Com o resultado, segue valendo a regra de mais de 150 anos baseada na 14ª Emenda da Constituição: quem nasce em território americano é cidadão dos EUA, independentemente do status migratório dos pais. O decreto 14160, assinado por Trump em janeiro de 2025, nunca chegou a entrar em vigor.
A decisão
O voto condutor foi do presidente da Corte, John Roberts, acompanhado pelas juízas Sonia Sotomayor, Elena Kagan, Amy Coney Barrett e Ketanji Brown Jackson. O juiz Brett Kavanaugh concordou com o resultado, por fundamentos próprios, divergindo em parte. Ficaram vencidos os juízes Clarence Thomas, acompanhado por Neil Gorsuch, além de Samuel Alito, que apresentaram votos divergentes.

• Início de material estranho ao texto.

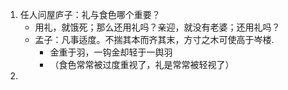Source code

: 1. 任人问屋庐子：礼与食色哪个重要？
    * 用礼，就饿死；那么还用礼吗？亲迎，就没有老婆；还用礼吗？
    * 孟子：凡事适度。不揣其本而齐其末，方寸之木可使高于岑楼.
        * 金重于羽，一钩金却轻于一舆羽
        * （食色常常被过度重视了，礼是常常被轻视了）
2.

Roberts escreveu que a cidadania é “o direito a ter direitos” e que os autores da 14ª Emenda estenderam essa promessa a todos os nascidos no país. “Nós mantemos essa promessa hoje”, concluiu.
O que estava em jogo
A ação, conhecida como Trump v. Barbara, contestava a ordem executiva que mandava órgãos federais deixar de reconhecer a cidadania de crianças nascidas nos EUA quando nenhum dos pais fosse cidadão ou residente permanente. O governo sustentava que a 14ª Emenda, de 1868, fora criada para garantir cidadania aos escravos recém-libertos, não a filhos de estrangeiros em situação irregular ou com vistos temporários. A maioria rejeitou a tese e reafirmou o precedente United States v. Wong Kim Ark, de 1898.
Quem seria afetado
Segundo o Migration Policy Institute, cerca de 255 mil crianças nascem por ano nos EUA de pais não cidadãos e perderiam o status legal caso o decreto tivesse sido validado. Entidades de imigração alertavam que parte delas poderia ficar apátrida, sem cidadania reconhecida em país algum.
O ITALIANISMO EXPLICA
Jus soli x jus sanguinis: por que isso interessa ao leitor ítalo-brasileiro
Os Estados Unidos adotam o jus soli (direito de solo): nasceu no território, é cidadão. A Itália adota o jus sanguinis (direito de sangue): a cidadania passa pela ascendência, não pelo local de nascimento. É por isso que um descendente de italianos nascido no Brasil pode pedir o reconhecimento da cidadania italiana, enquanto a cidadania americana depende de nascer em solo dos EUA. O Brasil, assim como Canadá, Argentina e México, segue o modelo do solo; boa parte da Europa segue o do sangue.